About this task: Give the number of lines in the entries below that contain "Matthew". Write nothing besides it.

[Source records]

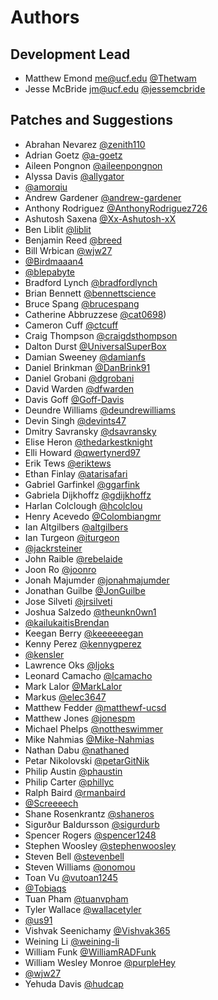 Authors
=======

Development Lead
----------------

- Matthew Emond <me@ucf.edu> [@Thetwam](https://github.com/Thetwam)
- Jesse McBride <jm@ucf.edu> [@jessemcbride](https://github.com/jessemcbride)

Patches and Suggestions
-----------------------

- Abrahan Nevarez [@zenith110](https://github.com/zenith110)
- Adrian Goetz [@a-goetz](https://github.com/a-goetz)
- Aileen Pongnon [@aileenpongnon](https://github.com/aileenpongnon)
- Alyssa Davis [@allygator](https://github.com/allygator)
- [@amorqiu](https://github.com/amorqiu)
- Andrew Gardener [@andrew-gardener](https://github.com/andrew-gardener)
- Anthony Rodriguez [@AnthonyRodriguez726](https://github.com/AnthonyRodriguez726)
- Ashutosh Saxena [@Xx-Ashutosh-xX](https://github.com/Xx-Ashutosh-xX)
- Ben Liblit [@liblit](https://github.com/liblit)
- Benjamin Reed [@breed](https://github.com/breed)
- Bill Wrbican [@wjw27](https://github.com/wjw27)
- [@Birdmaaan4](https://github.com/Birdmaaan4)
- [@blepabyte](https://github.com/blepabyte)
- Bradford Lynch [@bradfordlynch](https://github.com/bradfordlynch)
- Brian Bennett [@bennettscience](https://github.com/bennettscience)
- Bruce Spang [@brucespang](https://github.com/brucespang)
- Catherine Abbruzzese [@cat0698](https://github.com/cat0698))
- Cameron Cuff [@ctcuff](https://github.com/ctcuff)
- Craig Thompson [@craigdsthompson](https://github.com/craigdsthompson)
- Dalton Durst [@UniversalSuperBox](https://github.com/UniversalSuperBox)
- Damian Sweeney [@damianfs](https://github.com/damianfs)
- Daniel Brinkman [@DanBrink91](https://github.com/DanBrink91)
- Daniel Grobani [@dgrobani](https://github.com/dgrobani)
- David Warden [@dfwarden](https://github.com/dfwarden)
- Davis Goff [@Goff-Davis](https://github.com/Goff-Davis)
- Deundre Williams [@deundrewilliams](https://github.com/deundrewilliams)
- Devin Singh [@devints47](https://github.com/devints47)
- Dmitry Savransky [@dsavransky](https://github.com/dsavransky)
- Elise Heron [@thedarkestknight](https://github.com/thedarkestknight)
- Elli Howard [@qwertynerd97](https://github.com/qwertynerd97)
- Erik Tews [@eriktews](https://github.com/eriktews)
- Ethan Finlay [@atarisafari](https://github.com/atarisafari)
- Gabriel Garfinkel [@ggarfink](https://github.com/ggarfink)
- Gabriela Dijkhoffz [@gdijkhoffz](https://github.com/gdijkhoffz)
- Harlan Colclough [@hcolclou](https://github.com/hcolclou)
- Henry Acevedo [@Colombiangmr](https://github.com/Colombiangmr)
- Ian Altgilbers [@altgilbers](https://github.com/altgilbers)
- Ian Turgeon [@iturgeon](https://github.com/iturgeon)
- [@jackrsteiner](https://github.com/jackrsteiner)
- John Raible [@rebelaide](https://github.com/rebelaide)
- Joon Ro [@joonro](https://github.com/joonro)
- Jonah Majumder [@jonahmajumder](https://github.com/jonahmajumder)
- Jonathan Guilbe [@JonGuilbe](https://github.com/JonGuilbe)
- Jose Silveti [@jrsilveti](https://github.com/jrsilveti)
- Joshua Salzedo [@theunkn0wn1](https://github.com/theunkn0wn1)
- [@kailukaitisBrendan](https://github.com/kailukaitisBrendan)
- Keegan Berry [@keeeeeegan](https://github.com/keeeeeegan)
- Kenny Perez [@kennygperez](https://github.com/kennygperez)
- [@kensler](https://github.com/kensler)
- Lawrence Oks [@ljoks](https://github.com/ljoks)
- Leonard Camacho [@lcamacho](https://github.com/lcamacho)
- Mark Lalor [@MarkLalor](https://github.com/MarkLalor)
- Markus [@elec3647](https://github.com/elec3647)
- Matthew Fedder [@matthewf-ucsd](https://github.com/matthewf-ucsd)
- Matthew Jones [@jonespm](https://github.com/jonespm)
- Michael Phelps [@nottheswimmer](https://github.com/nottheswimmer)
- Mike Nahmias [@Mike-Nahmias](https://github.com/Mike-Nahmias)
- Nathan Dabu [@nathaned](https://github.com/nathaned)
- Petar Nikolovski [@petarGitNik](https://github.com/petarGitNik)
- Philip Austin [@phaustin](https://github.com/phaustin)
- Philip Carter [@phillyc](https://github.com/phillyc)
- Ralph Baird [@rmanbaird](https://github.com/rmanbaird)
- [@Screeeech](https://github.com/Screeeech)
- Shane Rosenkrantz [@shaneros](https://github.com/shaneros)
- Sigurður Baldursson [@sigurdurb](https://github.com/sigurdurb)
- Spencer Rogers [@spencer1248](https://github.com/spencer1248)
- Stephen Woosley [@stephenwoosley](https://github.com/stephenwoosley)
- Steven Bell [@stevenbell](https://github.com/stevenbell)
- Steven Williams [@onomou](https://github.com/onomou)
- Toan Vu [@vutoan1245](https://github.com/vutoan1245)
- [@Tobiaqs](https://github.com/Tobiaqs)
- Tuan Pham [@tuanvpham](https://github.com/tuanvpham)
- Tyler Wallace [@wallacetyler](https://github.com/wallacetyler)
- [@us91](https://github.com/us91)
- Vishvak Seenichamy [@Vishvak365](https://github.com/Vishvak365)
- Weining Li [@weining-li](https://github.com/weining-li)
- William Funk [@WilliamRADFunk](https://github.com/WilliamRADFunk)
- William Wesley Monroe [@purpleHey](https://github.com/purpleHey)
- [@wjw27](https://github.com/wjw27)
- Yehuda Davis [@hudcap](https://github.com/hudcap)
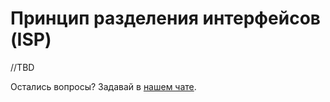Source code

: # Принцип разделения интерфейсов (ISP)

//TBD

Остались вопросы? Задавай в [нашем чате](https://t.me/technicalexcellenceru).
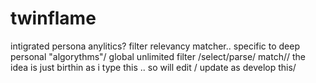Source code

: twinflame
=========

intigrated persona anylitics? filter relevancy matcher.. specific to deep personal "algorythms"/ global unlimited filter /select/parse/ match// the idea is just birthin as i type this .. so will edit / update as develop this/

Result below: 3